Introduction to Onedata

Onedata (https://onedata.org) is a data management platform that provides easy and unified access to globally distributed storage resources, supporting a wide range of use cases from personal data management to data-intensive scientific computations. It is an open-source project, started in 2013, and implemented by the team from the Cyfronet Computing Center in Krakow, Poland.

Onedata creates a virtual file system layer spanning geographically dispersed computing centers and data providers that host heterogeneous storage resources. The virtual file system is POSIX-compatible and based on a classic structure of directories and files. The virtualized data can be access using multiple interfaces: Web GUI, REST API, CDMI API, fuse-based POSIX mount, Python libraries, or S3. Regardless of the interface, the user gets the same, unified view of all his data.

Onedata virtual FS.

Onedata uses the concept of Spaces for data organization.
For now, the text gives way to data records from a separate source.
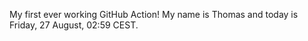 My first ever working GitHub Action!
My name is Thomas and today is Friday, 27 August, 02:59 CEST. 
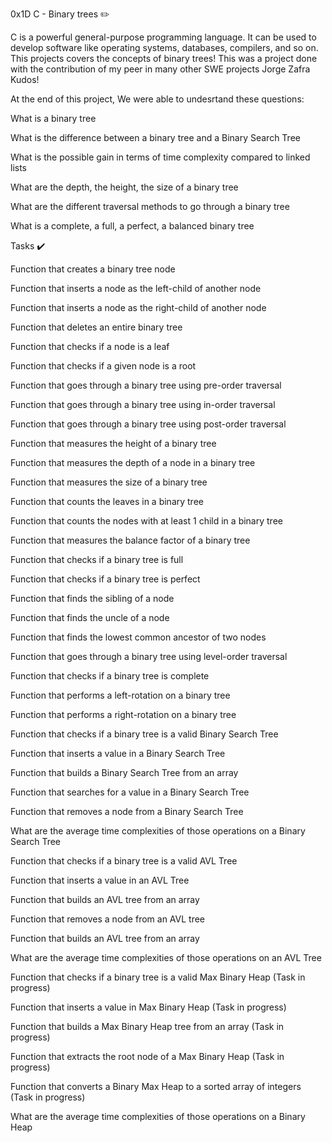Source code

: 0x1D C - Binary trees ✏️

C is a powerful general-purpose programming language. It can be used to develop software like operating systems, databases, compilers, and so on. This projects covers the concepts of binary trees! This was a project done with the contribution of my peer in many other SWE projects Jorge Zafra Kudos!



At the end of this project, We were able to undesrtand these questions:



What is a binary tree

What is the difference between a binary tree and a Binary Search Tree

What is the possible gain in terms of time complexity compared to linked lists

What are the depth, the height, the size of a binary tree

What are the different traversal methods to go through a binary tree

What is a complete, a full, a perfect, a balanced binary tree

Tasks ✔️

Function that creates a binary tree node

Function that inserts a node as the left-child of another node

Function that inserts a node as the right-child of another node

Function that deletes an entire binary tree

Function that checks if a node is a leaf

Function that checks if a given node is a root

Function that goes through a binary tree using pre-order traversal

Function that goes through a binary tree using in-order traversal

Function that goes through a binary tree using post-order traversal

Function that measures the height of a binary tree

Function that measures the depth of a node in a binary tree

Function that measures the size of a binary tree

Function that counts the leaves in a binary tree

Function that counts the nodes with at least 1 child in a binary tree

Function that measures the balance factor of a binary tree

Function that checks if a binary tree is full

Function that checks if a binary tree is perfect

Function that finds the sibling of a node

Function that finds the uncle of a node

Function that finds the lowest common ancestor of two nodes

Function that goes through a binary tree using level-order traversal

Function that checks if a binary tree is complete

Function that performs a left-rotation on a binary tree

Function that performs a right-rotation on a binary tree

Function that checks if a binary tree is a valid Binary Search Tree

Function that inserts a value in a Binary Search Tree

Function that builds a Binary Search Tree from an array

Function that searches for a value in a Binary Search Tree

Function that removes a node from a Binary Search Tree

What are the average time complexities of those operations on a Binary Search Tree

Function that checks if a binary tree is a valid AVL Tree

Function that inserts a value in an AVL Tree

Function that builds an AVL tree from an array

Function that removes a node from an AVL tree

Function that builds an AVL tree from an array

What are the average time complexities of those operations on an AVL Tree

Function that checks if a binary tree is a valid Max Binary Heap (Task in progress)

Function that inserts a value in Max Binary Heap (Task in progress)

Function that builds a Max Binary Heap tree from an array (Task in progress)

Function that extracts the root node of a Max Binary Heap (Task in progress)

Function that converts a Binary Max Heap to a sorted array of integers (Task in progress)

What are the average time complexities of those operations on a Binary Heap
A Space is a logical data volume that appears as a monolithic file system from the user’s PoV. Still, it virtualizes the physical data stored on distributed storage systems of different data providers. Spaces facilitate collaborative data sharing between users and groups across organizational domains — using the Onedata interfaces, users can manage and access the data together in a unified namespace, while it is physically distributed.

Onedata Spaces.

The Oneclient software, based on the fuse library, allows mounting the Onedata file system locally, either on a personal computer, or on a worker node in a computing cluster for HPC purposes.

Oneclient mount.

Similarly to the Galaxy project, The Onedata software can be used to build different ecosystems. Each Onedata ecosystem constitutes an independent data management platform, made up of multiple data centers. One of the flagship examples is EGI DataHub, a Europe-wide ecosystem bringing together 17 data sites (as of 03-2025) and catering for many scientific projects around Europe.

For more information about Onedata, see the Documentation and API reference.

Onedata & Galaxy integration

Thanks to the efforts undertaken in the EuroScienceGateway project, Galaxy now offers integration with Onedata. It can be used as a remote source for data import/export (a.k.a. Files Source Plugin) and as a storage location for Galaxy datasets (an Object Store). The integration includes BYOS (Bring Your Own Storage) and BYOD (Bring Your Own Data) templates.

Minimal requirements:

  • Galaxy: version 24.2
  • Onedata: version 21.02.5 (but it’s recommended to use at least 21.02.8)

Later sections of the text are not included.